We have tried the following...

  1. Deploying the ‘softwareupdate -i -a -R’ command as a script via a policy in Jamf which was the initially advised workaround by Jamf Support. This was unsuccessful.

  2. Deploying the ‘softwareupdate -i -a -R’ command in the Files & Processes payload in a Jamf policy. This was suggested by Jamf Support during a support call and we are advised this is the working “workaround”. From the logs this states that it completes and from the log details looks successful as it downloads the latest update and advises it’s restarting but this is actually a false positive the restart never occurs. The update downloads but the restart does not occur unless a user is logged in at the time the policy runs. The only way to kick off the update is by logging in and restarting manually from either software updates or running the ‘softwareupdate -i -a -R’ command in the terminal.

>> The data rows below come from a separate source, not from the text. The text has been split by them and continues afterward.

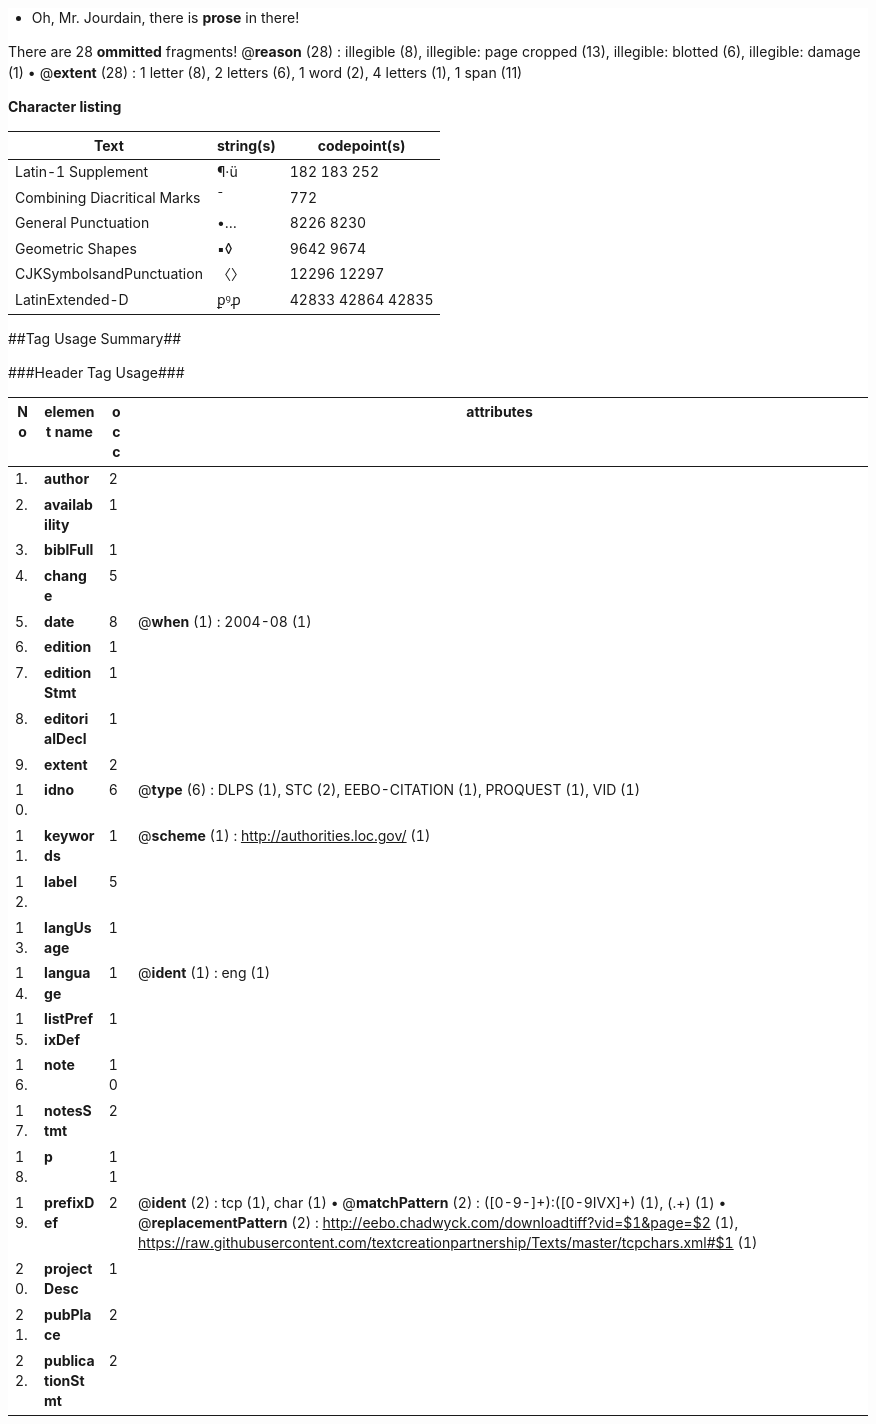   * Oh, Mr. Jourdain, there is **prose** in there!

There are 28 **ommitted** fragments! 
 @__reason__ (28) : illegible (8), illegible: page cropped (13), illegible: blotted (6), illegible: damage (1)  •  @__extent__ (28) : 1 letter (8), 2 letters (6), 1 word (2), 4 letters (1), 1 span (11)

**Character listing**


|Text|string(s)|codepoint(s)|
|---|---|---|
|Latin-1 Supplement|¶·ü|182 183 252|
|Combining             Diacritical Marks|̄|772|
|General Punctuation|•…|8226 8230|
|Geometric Shapes|▪◊|9642 9674|
|CJKSymbolsandPunctuation|〈〉|12296 12297|
|LatinExtended-D|ꝑꝰꝓ|42833 42864 42835|

##Tag Usage Summary##

###Header Tag Usage###

|No|element name|occ|attributes|
|---|---|---|---|
|1.|__author__|2||
|2.|__availability__|1||
|3.|__biblFull__|1||
|4.|__change__|5||
|5.|__date__|8| @__when__ (1) : 2004-08 (1)|
|6.|__edition__|1||
|7.|__editionStmt__|1||
|8.|__editorialDecl__|1||
|9.|__extent__|2||
|10.|__idno__|6| @__type__ (6) : DLPS (1), STC (2), EEBO-CITATION (1), PROQUEST (1), VID (1)|
|11.|__keywords__|1| @__scheme__ (1) : http://authorities.loc.gov/ (1)|
|12.|__label__|5||
|13.|__langUsage__|1||
|14.|__language__|1| @__ident__ (1) : eng (1)|
|15.|__listPrefixDef__|1||
|16.|__note__|10||
|17.|__notesStmt__|2||
|18.|__p__|11||
|19.|__prefixDef__|2| @__ident__ (2) : tcp (1), char (1)  •  @__matchPattern__ (2) : ([0-9\-]+):([0-9IVX]+) (1), (.+) (1)  •  @__replacementPattern__ (2) : http://eebo.chadwyck.com/downloadtiff?vid=$1&page=$2 (1), https://raw.githubusercontent.com/textcreationpartnership/Texts/master/tcpchars.xml#$1 (1)|
|20.|__projectDesc__|1||
|21.|__pubPlace__|2||
|22.|__publicationStmt__|2||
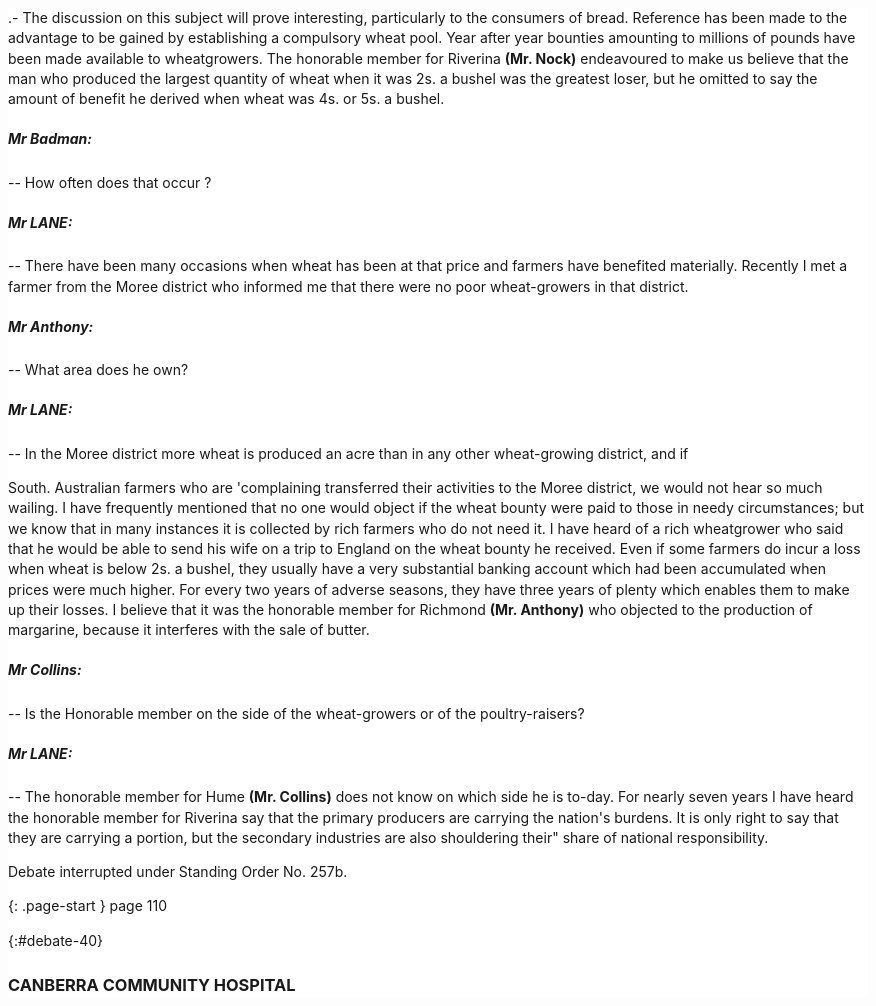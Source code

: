 .- The discussion on this subject will prove interesting, particularly to the consumers of bread. Reference has been made to the advantage to be gained by establishing a compulsory wheat pool. Year after year bounties amounting to millions of pounds have been made available to wheatgrowers. The honorable member for Riverina  **(Mr. Nock)**  endeavoured to make us believe that the man who produced the largest quantity of wheat when it was 2s. a bushel was the greatest loser, but he omitted to say the amount of benefit he derived when wheat was 4s. or 5s. a bushel. 

##### Mr Badman:

-- How often does that occur ? 

##### Mr LANE:

-- There have been many occasions when wheat has been at that price and farmers have benefited materially. Recently I met a farmer from the Moree district who informed me that there were no poor wheat-growers in that district. 

##### Mr Anthony:

-- What area does he own? 

##### Mr LANE:

-- In the Moree district more wheat is produced an acre than in any other wheat-growing district, and if 

South. Australian farmers who are 'complaining transferred their activities to the Moree district, we would not hear so much wailing. I have frequently mentioned that no one would object if the wheat bounty were paid to those in needy circumstances; but we know that in many instances it is collected by rich farmers who do not need it. I have heard of a rich wheatgrower who said that he would be able to send his wife on a trip to England on the wheat bounty he received. Even if some farmers do incur a loss when wheat is below 2s. a bushel, they usually have a very substantial banking account which had been accumulated when prices were much higher. For every two years of adverse seasons, they have three years of plenty which enables them to make up their losses. I believe that it was the honorable member  for  Richmond  **(Mr. Anthony)**  who objected to the production of margarine, because it interferes with the sale of butter. 

##### Mr Collins:

--  Is the Honorable member on the side of the wheat-growers or of the poultry-raisers? 

##### Mr LANE:

-- The honorable member for Hume  **(Mr. Collins)**  does not know on which side he is to-day. For nearly seven years I have heard the honorable member for Riverina say that the primary producers are carrying the nation's burdens. It is only right to say that they are carrying a portion, but the secondary industries are also shouldering their" share of national responsibility. 

Debate interrupted under Standing Order No. 257b. 

{: .page-start }
page 110

{:#debate-40}
### CANBERRA COMMUNITY HOSPITAL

  3. Deploying an additional policy with the Restart Options payload configured to ‘Restart if a package or update requires it’ and is set like this for both the No User Logged In Action and User Logged In Action. Hoping that with the software update being downloaded to the machine this would issue a restart and install the update that requires it. This did not work.

  4. Deploying an additional policy with the Restart Options payload configured to ‘Restart Immediately’ for both the No User Logged In Action and User Logged In Action. Again hoping that the restart would trigger the installation of the downloaded update. It did not.

  5. Resetting the NVRAM of some of the devices and trying to deploy the ‘softwareupdate -i -a -R’ command in the Files & Processes payload again. This was a bit of a shot in the dark but seeing some other admins advise that their devices were stuck on the black screen with the Apple logo looking like it was installing and doing this resolved it and installed the update. The Macs still would not restart automatically and required a user to be logged in.

It is pretty clear that updates for Big Sur cannot be managed automatically without some user involvement. On intel Macs a user needs to be logged in for Jamf's advised workaround (I use this term loosely...) of using the 'softwareupdate -i -a -R' command. M1 devices are another kettle of fish that we are going to have to deal with soon as well.

This is quite ridiculous to say the least. This OS came out 8+ months ago with advertised zero-day support yet here we are. Surely we can't be the only higher education organisation that will have to stick with macOS Catalina for the start of term unless we can get a working solution.

Thank you for your detailed account of exactly what is happening in our
environment as well.
--
Debbie Michels
Apple Specialist
ITS Information Technology Services
Bergen Community College
Pitkin Building - Room A236
400 Paramus Road, Paramus NJ 07652

dmichels@bergen.edu
(O) 201-879-1694

*STAFF/FACULTY* Working Remotely Instructions at Bergen:
https://bergen.edu/REMOTE

*STUDENTS* Self Service
https://bergen.edu/self-service/

Thank you for your detailed account of exactly what is happening in our environment as well. It has been too long for there not to be working fix.